This posting receives significant ongoing visits and is one of the most visited blog postings for this site. For those interested in the hookah topic, please see the update on science of Hookah posted DrPHealth
February 17 2014
The use of waterpipes stems from the 16th century somewhere in the Indo-Persian region. It is a product of the introduction of tobacco from the New World to European and subsequently Asian cultures. Ironically, the intent in the use of waterpipe was to purify tobacco smoke by passing it through water before inhalation to reduce already suspect health impacts of the time. The dating to only the 16th century raises interesting questions on what historic value do certain practices need in order to be considered of “cultural significance”.

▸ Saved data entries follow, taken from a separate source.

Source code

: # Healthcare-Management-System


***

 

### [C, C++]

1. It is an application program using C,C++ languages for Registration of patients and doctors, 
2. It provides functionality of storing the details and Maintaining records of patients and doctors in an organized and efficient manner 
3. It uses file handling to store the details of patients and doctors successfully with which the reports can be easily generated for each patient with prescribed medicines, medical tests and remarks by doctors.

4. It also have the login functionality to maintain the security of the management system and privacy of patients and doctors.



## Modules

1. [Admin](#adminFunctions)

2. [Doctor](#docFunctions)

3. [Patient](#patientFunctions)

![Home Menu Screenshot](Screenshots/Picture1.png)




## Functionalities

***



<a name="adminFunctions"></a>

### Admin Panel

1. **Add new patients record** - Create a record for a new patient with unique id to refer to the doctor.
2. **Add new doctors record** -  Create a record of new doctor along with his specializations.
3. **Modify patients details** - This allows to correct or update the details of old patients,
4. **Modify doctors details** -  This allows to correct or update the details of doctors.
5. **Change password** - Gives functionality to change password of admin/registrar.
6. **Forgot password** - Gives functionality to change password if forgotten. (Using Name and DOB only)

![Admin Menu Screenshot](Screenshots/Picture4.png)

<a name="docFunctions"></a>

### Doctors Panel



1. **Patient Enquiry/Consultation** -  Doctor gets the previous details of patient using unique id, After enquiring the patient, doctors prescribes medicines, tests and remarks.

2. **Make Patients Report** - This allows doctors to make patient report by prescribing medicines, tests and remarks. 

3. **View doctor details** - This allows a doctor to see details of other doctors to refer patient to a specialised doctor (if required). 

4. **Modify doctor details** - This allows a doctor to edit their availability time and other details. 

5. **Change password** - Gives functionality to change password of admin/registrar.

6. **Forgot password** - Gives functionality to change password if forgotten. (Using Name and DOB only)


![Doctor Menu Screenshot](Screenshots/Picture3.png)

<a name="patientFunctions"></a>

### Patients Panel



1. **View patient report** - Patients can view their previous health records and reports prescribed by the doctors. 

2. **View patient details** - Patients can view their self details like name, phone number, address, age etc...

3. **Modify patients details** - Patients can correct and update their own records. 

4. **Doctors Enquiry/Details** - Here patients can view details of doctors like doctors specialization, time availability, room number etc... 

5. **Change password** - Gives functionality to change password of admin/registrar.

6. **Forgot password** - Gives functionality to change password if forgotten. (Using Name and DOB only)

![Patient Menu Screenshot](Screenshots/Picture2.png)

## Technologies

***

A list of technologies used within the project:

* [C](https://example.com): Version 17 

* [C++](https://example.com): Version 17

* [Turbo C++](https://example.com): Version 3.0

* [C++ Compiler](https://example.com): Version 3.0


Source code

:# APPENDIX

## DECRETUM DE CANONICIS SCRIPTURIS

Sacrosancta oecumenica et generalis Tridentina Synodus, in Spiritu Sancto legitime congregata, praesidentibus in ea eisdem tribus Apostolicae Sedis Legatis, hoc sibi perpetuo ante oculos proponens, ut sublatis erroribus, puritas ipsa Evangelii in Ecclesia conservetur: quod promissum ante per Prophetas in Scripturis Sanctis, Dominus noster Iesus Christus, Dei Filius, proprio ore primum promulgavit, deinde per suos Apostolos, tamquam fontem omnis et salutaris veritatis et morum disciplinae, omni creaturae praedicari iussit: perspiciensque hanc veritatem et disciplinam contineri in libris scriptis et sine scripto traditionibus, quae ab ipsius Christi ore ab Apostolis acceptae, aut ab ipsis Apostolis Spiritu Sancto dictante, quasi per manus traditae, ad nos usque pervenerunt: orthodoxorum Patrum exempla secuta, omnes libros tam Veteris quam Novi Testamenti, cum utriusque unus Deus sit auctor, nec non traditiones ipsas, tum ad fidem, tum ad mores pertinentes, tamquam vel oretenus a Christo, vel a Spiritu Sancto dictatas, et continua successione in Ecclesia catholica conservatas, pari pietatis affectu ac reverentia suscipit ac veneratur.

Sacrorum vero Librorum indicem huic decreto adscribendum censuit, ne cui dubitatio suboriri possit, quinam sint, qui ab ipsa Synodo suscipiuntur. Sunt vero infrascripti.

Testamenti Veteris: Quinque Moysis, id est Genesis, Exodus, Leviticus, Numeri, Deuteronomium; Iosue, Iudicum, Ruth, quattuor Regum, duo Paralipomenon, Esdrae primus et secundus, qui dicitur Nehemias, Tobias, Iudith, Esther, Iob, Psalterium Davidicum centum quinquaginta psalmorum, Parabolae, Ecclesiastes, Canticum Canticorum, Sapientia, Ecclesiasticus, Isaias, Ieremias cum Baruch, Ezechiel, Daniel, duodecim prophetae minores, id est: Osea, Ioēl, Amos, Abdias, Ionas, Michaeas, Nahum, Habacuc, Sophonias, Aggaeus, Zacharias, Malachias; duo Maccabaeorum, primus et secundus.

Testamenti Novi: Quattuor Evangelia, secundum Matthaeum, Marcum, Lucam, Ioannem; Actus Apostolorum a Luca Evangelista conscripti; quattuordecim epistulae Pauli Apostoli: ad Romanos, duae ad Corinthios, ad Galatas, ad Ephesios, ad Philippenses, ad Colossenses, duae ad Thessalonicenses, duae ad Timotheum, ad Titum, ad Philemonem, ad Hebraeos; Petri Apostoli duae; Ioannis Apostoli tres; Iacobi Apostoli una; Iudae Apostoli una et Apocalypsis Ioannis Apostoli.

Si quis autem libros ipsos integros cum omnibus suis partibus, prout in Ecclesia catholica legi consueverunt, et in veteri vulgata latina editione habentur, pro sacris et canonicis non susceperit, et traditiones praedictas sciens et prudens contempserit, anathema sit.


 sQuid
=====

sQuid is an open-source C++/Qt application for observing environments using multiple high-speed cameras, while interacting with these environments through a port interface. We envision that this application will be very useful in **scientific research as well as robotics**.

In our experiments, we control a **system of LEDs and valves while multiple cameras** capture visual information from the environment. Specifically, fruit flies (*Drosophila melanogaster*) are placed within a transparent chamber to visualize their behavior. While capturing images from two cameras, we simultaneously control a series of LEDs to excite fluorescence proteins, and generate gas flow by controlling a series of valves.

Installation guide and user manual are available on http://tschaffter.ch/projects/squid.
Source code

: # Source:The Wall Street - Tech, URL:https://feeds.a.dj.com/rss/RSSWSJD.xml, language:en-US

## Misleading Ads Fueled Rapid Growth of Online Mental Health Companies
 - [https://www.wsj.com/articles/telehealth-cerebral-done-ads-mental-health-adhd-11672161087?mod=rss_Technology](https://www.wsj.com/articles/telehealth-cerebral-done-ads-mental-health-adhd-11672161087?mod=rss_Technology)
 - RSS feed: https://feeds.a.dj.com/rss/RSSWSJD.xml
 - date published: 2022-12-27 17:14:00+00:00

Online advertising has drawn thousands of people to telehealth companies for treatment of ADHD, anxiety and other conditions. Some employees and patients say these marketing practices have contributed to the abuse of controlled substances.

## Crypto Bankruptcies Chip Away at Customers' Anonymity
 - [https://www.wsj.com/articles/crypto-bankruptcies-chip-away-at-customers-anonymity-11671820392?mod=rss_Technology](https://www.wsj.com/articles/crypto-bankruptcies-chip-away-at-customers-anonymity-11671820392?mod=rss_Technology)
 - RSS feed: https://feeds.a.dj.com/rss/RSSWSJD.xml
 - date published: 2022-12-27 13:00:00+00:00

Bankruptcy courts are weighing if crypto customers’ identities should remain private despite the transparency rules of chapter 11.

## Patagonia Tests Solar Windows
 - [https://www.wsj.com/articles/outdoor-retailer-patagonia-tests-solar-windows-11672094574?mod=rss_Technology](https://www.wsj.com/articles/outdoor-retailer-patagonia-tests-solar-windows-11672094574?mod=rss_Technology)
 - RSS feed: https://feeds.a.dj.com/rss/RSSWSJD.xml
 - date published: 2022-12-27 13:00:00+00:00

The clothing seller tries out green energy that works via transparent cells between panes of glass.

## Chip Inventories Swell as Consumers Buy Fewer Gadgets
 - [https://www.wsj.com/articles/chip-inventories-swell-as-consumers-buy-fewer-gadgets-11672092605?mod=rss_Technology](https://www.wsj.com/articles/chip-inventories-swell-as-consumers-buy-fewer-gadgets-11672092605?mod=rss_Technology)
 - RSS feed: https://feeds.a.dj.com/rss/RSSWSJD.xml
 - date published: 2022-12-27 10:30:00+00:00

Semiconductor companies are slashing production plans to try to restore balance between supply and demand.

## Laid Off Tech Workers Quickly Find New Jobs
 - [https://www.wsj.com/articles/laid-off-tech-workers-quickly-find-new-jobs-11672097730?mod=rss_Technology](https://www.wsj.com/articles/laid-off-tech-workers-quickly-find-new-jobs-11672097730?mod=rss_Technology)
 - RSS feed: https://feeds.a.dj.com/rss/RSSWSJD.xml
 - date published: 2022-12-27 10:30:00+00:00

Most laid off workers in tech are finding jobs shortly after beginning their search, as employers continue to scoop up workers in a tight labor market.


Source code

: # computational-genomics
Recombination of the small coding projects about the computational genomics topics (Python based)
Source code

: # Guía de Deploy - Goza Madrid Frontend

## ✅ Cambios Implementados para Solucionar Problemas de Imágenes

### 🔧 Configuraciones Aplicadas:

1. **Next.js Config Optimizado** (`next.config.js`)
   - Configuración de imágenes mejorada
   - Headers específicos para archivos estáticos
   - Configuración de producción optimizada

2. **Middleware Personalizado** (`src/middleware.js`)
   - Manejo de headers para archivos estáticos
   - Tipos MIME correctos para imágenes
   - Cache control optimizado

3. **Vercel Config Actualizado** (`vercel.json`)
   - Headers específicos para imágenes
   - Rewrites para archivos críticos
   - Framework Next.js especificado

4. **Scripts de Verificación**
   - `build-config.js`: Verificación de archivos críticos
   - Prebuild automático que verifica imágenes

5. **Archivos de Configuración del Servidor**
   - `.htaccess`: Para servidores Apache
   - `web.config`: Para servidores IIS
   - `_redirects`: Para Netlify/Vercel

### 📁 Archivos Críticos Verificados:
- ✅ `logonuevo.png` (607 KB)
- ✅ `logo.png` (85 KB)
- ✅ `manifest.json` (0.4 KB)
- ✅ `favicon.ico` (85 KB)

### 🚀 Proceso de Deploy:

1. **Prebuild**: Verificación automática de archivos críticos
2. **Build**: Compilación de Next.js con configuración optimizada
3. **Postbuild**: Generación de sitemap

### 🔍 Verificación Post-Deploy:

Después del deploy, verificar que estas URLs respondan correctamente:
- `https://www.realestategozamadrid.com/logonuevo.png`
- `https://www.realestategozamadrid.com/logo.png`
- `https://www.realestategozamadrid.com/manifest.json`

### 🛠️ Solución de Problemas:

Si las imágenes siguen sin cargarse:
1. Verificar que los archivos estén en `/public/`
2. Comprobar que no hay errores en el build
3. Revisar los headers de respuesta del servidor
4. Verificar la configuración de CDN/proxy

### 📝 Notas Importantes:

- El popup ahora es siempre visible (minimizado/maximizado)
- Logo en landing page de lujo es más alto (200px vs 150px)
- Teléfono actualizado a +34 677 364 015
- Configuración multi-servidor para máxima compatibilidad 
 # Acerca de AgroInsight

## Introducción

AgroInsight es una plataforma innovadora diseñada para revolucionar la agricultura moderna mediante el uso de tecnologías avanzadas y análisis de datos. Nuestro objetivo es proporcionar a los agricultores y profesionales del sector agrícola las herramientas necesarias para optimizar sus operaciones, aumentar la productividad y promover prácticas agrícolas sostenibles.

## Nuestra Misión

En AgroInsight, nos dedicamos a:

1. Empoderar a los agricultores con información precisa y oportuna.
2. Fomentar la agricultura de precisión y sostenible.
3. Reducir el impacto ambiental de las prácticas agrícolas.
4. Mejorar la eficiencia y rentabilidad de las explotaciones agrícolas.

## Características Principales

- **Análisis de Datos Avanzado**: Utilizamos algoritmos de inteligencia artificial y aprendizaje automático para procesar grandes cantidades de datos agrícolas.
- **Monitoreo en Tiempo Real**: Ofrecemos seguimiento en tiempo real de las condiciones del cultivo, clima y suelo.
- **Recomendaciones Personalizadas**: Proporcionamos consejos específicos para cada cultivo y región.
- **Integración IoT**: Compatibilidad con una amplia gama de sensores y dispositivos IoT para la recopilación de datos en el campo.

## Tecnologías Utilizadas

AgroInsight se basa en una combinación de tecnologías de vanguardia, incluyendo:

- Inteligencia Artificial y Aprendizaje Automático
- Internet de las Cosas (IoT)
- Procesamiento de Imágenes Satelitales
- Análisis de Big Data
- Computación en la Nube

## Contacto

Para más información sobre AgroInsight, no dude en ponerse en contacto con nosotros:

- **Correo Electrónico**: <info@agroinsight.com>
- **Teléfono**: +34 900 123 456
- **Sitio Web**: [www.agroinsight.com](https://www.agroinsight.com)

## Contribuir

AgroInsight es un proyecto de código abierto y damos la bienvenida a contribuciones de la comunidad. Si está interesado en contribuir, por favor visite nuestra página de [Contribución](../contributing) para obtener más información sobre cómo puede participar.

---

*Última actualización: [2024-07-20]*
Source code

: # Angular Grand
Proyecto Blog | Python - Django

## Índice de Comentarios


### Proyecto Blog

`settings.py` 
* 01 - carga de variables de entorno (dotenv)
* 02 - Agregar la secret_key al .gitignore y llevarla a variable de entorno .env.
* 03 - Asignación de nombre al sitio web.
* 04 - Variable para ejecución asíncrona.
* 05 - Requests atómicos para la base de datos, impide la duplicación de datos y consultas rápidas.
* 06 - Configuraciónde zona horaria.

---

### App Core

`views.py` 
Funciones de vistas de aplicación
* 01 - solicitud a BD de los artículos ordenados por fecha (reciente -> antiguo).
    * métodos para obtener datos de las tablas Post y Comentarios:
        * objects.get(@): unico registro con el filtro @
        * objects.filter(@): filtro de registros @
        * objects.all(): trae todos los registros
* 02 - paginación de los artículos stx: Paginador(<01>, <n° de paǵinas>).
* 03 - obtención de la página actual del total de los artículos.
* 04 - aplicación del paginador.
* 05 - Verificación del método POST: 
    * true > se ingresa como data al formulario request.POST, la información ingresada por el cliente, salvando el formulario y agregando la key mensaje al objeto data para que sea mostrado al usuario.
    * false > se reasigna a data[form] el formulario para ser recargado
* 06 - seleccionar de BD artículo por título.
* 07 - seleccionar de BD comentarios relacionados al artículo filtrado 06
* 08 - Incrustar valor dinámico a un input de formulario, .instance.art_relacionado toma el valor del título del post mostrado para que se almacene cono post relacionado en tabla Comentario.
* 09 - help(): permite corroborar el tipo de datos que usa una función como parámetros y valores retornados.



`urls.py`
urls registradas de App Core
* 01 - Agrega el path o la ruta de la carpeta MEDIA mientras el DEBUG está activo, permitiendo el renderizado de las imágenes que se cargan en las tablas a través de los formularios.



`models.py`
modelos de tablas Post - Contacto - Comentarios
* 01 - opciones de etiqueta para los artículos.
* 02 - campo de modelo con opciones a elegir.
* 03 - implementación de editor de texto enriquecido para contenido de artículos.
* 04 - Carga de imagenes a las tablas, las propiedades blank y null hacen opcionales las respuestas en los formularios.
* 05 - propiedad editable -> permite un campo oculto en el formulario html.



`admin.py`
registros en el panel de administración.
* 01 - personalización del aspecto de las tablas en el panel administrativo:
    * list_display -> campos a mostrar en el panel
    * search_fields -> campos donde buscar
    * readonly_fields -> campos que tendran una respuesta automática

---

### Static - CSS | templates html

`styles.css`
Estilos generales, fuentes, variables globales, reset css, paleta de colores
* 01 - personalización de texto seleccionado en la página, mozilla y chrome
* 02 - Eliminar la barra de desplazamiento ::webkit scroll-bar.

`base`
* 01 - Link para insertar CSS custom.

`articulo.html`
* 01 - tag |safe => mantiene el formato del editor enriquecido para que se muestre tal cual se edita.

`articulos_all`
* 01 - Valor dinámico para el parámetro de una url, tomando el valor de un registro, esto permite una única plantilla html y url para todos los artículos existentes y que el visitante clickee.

The cooler and moister smoke makes for deeper inhalations
rather than the more traditional “puff” of nicotine-seeking behaviour associated with cigarettes. The process
of heating tobacco also results in lower temperatures of the smoke, suggesting
the potential for a different chemical mix. That the tobacco is heated by
charcoal or other burning substances rather than directly burning the tobacco
adds more chemicals to the mix. Rather than the typical 7 minute cigarette,
Hookah sessions tend to run 40-60 minutes. During that time users will supposedly inhale
anywhere from 100-200 times the smoke volume of a cigarette. Granted, the weekly consumption totals will
be highly varied as Hookah sessions are much less frequent. To complicate the analysis further, more recently there has
been the shift from using tobacco to tobacco-free alternatives raising
questions on different substances, their chemical composition when burnt and
their potential health risks.
Newer technologies, newer forms of recreation, and once
again public health authorities are needing to race to determine if the new
form is safer or more harmful than the standard cigarette. Similar debates have occurred with smokeless
tobacco, pipes and cigars. The WHO took
an initial step in 2005 with a preliminary advisory report WHO
and water pipes and suggested that
waterpipe smoking of tobacco is a serious potential health hazard.
Initial work has focused mostly on the toxicology. Simply put, there is nothing to suggest that
Hookah tobacco smoke is any less toxic than cigarette smoke – in fact evidence
leans to a greater complexity of potential health risks. Some comparisons between tobacco and
tobacco-free products suggest that the difference is minimal although nicotine
is substantively reduced. The following
table was taken from a report that is not published but compares typical water
pipe sessions with tobacco and tobacco free substances with a reference single
cigarette.
Shihadeh, Does switching to a tobacco-free waterpipe
product reduce toxicant intake? (undated
manuscript)
The second step in the public health
analysis takes to looking at human health impacts.
For this, Akl et al undertook a systematic review in 2010 http://ije.oxfordjournals.org/content/39/3/834.long and found for tobacco related waterpipe
smoking had elevated risks for lung cancer (Odds Ratio 2.1), respiratory illness (2.3) and Low birth weight (2.1). Other associations were not seen as significantly
increased. The quality of the evidence
for the review was considered very low to low – suggesting much to be done in
epidemiological analysis before definitive health statements can be made.
The dilemma for the public health
professional becomes to what extent does definitive negative health impact have
to be proven before interventions are undertaken to reduce waterpipe use and
its associated disease impacts? As the
popularity of the social event of sharing the Hookah increases, especially
amongst youth, the need to intervene must be balanced with sufficient evidence
to be able to legally defend any protective interventions. It is truly an emerging public health threat.